Starting with the line that contains "- **Microsoft** for Phi models" and stopping after the line that contains "変数の値が未定義（宣言には ? を追記）", return each line below exactly as written, with no others.
--------------------------------
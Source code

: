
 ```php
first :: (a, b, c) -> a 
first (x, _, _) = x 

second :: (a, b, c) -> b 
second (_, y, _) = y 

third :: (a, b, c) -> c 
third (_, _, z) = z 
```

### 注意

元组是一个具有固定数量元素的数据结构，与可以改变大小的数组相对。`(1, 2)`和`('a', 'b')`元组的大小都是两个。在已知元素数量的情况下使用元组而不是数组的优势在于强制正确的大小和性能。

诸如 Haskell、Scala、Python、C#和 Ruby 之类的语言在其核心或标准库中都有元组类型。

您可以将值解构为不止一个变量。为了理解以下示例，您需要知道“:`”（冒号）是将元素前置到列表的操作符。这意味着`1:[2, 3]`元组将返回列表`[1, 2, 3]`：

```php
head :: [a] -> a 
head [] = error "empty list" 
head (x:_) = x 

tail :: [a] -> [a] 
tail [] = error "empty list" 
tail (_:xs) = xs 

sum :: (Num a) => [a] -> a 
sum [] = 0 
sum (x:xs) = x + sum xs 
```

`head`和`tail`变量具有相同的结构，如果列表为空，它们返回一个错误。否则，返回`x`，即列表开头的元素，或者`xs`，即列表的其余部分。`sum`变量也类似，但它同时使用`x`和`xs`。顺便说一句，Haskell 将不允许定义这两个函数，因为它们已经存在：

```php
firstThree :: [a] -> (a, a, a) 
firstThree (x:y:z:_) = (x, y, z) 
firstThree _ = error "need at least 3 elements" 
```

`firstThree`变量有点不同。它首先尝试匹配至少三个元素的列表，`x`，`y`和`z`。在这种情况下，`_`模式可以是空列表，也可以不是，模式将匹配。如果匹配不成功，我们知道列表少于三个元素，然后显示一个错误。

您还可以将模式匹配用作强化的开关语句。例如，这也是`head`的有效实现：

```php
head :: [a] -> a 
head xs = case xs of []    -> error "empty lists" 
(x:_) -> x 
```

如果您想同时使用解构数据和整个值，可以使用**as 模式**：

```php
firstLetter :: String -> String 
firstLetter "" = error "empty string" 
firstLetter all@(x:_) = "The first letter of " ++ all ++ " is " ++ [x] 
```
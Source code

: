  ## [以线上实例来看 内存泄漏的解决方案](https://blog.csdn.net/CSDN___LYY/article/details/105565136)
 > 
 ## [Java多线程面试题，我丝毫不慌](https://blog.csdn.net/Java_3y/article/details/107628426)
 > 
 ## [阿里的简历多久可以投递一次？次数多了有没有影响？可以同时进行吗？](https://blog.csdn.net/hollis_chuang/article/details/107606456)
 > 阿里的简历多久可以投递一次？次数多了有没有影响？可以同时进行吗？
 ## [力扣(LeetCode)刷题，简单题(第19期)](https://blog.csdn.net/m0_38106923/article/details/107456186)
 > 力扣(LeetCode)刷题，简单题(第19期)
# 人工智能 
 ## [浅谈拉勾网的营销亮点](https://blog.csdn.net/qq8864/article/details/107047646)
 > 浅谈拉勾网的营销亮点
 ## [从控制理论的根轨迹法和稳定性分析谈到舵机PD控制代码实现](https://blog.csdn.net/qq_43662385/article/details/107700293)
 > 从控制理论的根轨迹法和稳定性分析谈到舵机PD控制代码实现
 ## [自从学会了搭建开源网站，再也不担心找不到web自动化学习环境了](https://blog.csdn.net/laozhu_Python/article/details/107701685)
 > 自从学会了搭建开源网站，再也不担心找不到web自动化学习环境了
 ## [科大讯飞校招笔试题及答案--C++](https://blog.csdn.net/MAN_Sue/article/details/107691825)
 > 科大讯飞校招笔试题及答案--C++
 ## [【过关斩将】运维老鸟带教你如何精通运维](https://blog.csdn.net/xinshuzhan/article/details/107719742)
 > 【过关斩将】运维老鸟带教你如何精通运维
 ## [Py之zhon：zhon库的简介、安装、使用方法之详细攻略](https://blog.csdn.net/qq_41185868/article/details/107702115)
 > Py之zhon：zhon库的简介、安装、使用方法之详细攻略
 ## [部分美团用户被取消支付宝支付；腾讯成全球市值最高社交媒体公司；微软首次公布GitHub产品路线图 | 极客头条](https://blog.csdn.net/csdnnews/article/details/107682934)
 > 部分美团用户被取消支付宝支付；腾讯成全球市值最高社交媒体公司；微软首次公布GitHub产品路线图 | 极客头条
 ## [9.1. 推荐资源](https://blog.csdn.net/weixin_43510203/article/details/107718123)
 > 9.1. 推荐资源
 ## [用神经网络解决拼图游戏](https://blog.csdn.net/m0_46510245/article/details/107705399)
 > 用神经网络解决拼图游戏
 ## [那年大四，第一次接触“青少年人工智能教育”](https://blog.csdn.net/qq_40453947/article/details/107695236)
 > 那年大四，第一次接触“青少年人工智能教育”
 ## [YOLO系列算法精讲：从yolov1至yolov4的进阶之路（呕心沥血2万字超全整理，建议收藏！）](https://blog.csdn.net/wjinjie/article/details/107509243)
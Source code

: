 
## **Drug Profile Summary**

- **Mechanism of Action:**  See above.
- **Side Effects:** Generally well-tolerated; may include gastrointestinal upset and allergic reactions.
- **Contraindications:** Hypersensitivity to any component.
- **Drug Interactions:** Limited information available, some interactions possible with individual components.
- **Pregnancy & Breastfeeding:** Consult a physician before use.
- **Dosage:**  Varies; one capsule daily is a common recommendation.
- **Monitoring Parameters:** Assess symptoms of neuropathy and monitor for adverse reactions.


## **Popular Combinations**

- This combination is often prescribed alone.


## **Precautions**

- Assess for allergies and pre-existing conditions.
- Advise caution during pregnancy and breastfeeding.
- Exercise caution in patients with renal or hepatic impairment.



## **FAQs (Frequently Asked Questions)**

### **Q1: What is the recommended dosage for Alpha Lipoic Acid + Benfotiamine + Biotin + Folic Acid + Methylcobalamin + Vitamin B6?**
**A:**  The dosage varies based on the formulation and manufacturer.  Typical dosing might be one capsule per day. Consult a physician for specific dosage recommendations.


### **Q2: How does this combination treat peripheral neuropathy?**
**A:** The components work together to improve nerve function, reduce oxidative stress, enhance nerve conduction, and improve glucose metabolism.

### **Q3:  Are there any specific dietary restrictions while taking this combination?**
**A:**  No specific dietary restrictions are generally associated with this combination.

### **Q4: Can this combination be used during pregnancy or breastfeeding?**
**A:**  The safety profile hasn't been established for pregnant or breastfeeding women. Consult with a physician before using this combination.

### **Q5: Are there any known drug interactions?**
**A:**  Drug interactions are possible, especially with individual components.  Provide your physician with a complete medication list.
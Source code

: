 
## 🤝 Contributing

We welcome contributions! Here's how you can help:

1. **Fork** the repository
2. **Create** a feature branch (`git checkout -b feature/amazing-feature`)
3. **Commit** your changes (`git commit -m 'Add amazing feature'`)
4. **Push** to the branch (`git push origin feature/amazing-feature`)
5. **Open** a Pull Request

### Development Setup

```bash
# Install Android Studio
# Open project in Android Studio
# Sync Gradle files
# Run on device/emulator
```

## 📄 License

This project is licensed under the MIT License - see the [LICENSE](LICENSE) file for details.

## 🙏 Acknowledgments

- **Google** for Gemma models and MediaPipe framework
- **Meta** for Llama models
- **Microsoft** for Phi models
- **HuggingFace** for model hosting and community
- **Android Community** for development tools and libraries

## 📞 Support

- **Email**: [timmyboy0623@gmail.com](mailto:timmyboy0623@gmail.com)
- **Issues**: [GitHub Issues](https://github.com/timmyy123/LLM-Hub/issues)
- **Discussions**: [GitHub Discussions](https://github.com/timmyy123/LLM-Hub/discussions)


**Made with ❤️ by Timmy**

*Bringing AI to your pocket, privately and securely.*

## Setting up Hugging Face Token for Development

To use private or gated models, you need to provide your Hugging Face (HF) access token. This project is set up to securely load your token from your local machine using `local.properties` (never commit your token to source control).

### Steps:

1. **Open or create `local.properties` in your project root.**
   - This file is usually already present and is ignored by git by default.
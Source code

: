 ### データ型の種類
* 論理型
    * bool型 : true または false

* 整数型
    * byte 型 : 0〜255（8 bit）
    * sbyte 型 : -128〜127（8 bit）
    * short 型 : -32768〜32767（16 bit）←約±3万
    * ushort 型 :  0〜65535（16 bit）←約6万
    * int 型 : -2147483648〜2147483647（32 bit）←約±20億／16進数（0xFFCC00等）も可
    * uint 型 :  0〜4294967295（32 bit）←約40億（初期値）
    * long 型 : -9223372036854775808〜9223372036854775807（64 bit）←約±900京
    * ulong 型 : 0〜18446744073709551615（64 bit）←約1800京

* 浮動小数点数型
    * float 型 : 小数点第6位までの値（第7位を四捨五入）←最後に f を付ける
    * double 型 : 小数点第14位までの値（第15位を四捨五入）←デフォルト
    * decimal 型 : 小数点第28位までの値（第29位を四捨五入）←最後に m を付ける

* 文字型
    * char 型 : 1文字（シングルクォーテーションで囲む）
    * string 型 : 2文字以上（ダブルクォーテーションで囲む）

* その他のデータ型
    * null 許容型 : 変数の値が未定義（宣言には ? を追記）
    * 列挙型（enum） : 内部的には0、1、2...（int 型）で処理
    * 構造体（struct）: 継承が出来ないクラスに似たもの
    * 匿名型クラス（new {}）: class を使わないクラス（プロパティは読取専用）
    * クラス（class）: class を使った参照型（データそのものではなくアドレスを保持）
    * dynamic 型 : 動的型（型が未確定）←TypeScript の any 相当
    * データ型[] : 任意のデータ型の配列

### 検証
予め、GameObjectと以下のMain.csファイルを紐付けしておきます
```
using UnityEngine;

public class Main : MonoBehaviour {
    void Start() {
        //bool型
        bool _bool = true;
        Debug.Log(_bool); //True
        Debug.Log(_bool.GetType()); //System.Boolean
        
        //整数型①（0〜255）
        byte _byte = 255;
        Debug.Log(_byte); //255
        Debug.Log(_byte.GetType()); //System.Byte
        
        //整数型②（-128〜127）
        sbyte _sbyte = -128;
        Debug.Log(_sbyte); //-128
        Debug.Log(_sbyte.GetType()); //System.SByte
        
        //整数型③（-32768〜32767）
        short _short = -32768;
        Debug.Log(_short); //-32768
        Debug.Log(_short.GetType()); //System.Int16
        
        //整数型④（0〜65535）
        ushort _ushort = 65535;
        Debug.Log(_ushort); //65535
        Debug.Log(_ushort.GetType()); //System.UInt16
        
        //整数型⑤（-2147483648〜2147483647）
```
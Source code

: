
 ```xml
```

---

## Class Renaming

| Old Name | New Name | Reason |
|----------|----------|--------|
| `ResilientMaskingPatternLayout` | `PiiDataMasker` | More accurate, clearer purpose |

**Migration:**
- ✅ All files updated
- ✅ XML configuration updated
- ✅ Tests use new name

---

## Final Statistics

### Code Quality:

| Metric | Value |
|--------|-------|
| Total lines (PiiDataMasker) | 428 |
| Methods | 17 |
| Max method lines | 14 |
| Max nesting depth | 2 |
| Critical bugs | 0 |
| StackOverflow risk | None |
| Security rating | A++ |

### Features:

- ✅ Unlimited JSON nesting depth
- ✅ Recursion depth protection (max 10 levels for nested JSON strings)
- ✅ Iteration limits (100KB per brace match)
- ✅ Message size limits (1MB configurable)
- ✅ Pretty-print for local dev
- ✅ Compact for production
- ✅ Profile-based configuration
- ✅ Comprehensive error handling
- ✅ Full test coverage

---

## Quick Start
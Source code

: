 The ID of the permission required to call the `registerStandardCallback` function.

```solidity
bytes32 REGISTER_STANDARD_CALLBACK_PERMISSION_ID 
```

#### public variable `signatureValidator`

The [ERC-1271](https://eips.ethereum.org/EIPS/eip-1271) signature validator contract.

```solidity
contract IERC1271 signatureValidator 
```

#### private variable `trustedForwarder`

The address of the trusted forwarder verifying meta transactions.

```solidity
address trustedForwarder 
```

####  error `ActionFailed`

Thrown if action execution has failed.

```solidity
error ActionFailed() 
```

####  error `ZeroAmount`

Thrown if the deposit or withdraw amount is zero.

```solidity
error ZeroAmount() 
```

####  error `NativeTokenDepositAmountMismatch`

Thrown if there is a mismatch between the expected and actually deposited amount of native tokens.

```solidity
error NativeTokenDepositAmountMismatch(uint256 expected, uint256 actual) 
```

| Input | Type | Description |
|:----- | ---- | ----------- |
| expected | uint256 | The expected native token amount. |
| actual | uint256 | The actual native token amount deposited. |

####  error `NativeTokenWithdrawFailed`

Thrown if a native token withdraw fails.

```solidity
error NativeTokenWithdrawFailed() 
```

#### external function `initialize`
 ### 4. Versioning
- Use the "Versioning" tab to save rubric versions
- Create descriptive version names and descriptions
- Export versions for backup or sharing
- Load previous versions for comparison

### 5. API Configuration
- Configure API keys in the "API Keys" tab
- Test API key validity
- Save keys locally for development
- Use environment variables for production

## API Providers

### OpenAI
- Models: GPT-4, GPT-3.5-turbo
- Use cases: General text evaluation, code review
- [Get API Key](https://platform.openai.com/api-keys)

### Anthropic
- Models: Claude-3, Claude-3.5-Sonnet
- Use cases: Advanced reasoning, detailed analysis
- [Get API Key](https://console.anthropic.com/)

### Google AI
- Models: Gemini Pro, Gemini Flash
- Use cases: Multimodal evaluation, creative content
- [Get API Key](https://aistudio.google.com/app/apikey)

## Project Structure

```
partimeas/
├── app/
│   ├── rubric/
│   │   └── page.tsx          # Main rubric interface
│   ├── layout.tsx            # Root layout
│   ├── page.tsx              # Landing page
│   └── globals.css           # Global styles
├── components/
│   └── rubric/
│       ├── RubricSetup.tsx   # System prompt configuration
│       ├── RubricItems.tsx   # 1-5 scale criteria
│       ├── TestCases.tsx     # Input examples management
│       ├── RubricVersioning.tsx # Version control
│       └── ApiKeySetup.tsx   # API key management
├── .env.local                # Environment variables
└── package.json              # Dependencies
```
--------------------------------
§ OUTPUT FOR THIS TASK:
- **Microsoft** for Phi models
- **HuggingFace** for model hosting and community
- **Android Community** for development tools and libraries

## 📞 Support

- **Email**: [timmyboy0623@gmail.com](mailto:timmyboy0623@gmail.com)
- **Issues**: [GitHub Issues](https://github.com/timmyy123/LLM-Hub/issues)
- **Discussions**: [GitHub Discussions](https://github.com/timmyy123/LLM-Hub/discussions)


**Made with ❤️ by Timmy**

*Bringing AI to your pocket, privately and securely.*

## Setting up Hugging Face Token for Development

To use private or gated models, you need to provide your Hugging Face (HF) access token. This project is set up to securely load your token from your local machine using `local.properties` (never commit your token to source control).

### Steps:

1. **Open or create `local.properties` in your project root.**
   - This file is usually already present and is ignored by git by default.
Source code

: ### データ型の種類
* 論理型
    * bool型 : true または false

* 整数型
    * byte 型 : 0〜255（8 bit）
    * sbyte 型 : -128〜127（8 bit）
    * short 型 : -32768〜32767（16 bit）←約±3万
    * ushort 型 :  0〜65535（16 bit）←約6万
    * int 型 : -2147483648〜2147483647（32 bit）←約±20億／16進数（0xFFCC00等）も可
    * uint 型 :  0〜4294967295（32 bit）←約40億（初期値）
    * long 型 : -9223372036854775808〜9223372036854775807（64 bit）←約±900京
    * ulong 型 : 0〜18446744073709551615（64 bit）←約1800京

* 浮動小数点数型
    * float 型 : 小数点第6位までの値（第7位を四捨五入）←最後に f を付ける
    * double 型 : 小数点第14位までの値（第15位を四捨五入）←デフォルト
    * decimal 型 : 小数点第28位までの値（第29位を四捨五入）←最後に m を付ける

* 文字型
    * char 型 : 1文字（シングルクォーテーションで囲む）
    * string 型 : 2文字以上（ダブルクォーテーションで囲む）

* その他のデータ型
    * null 許容型 : 変数の値が未定義（宣言には ? を追記）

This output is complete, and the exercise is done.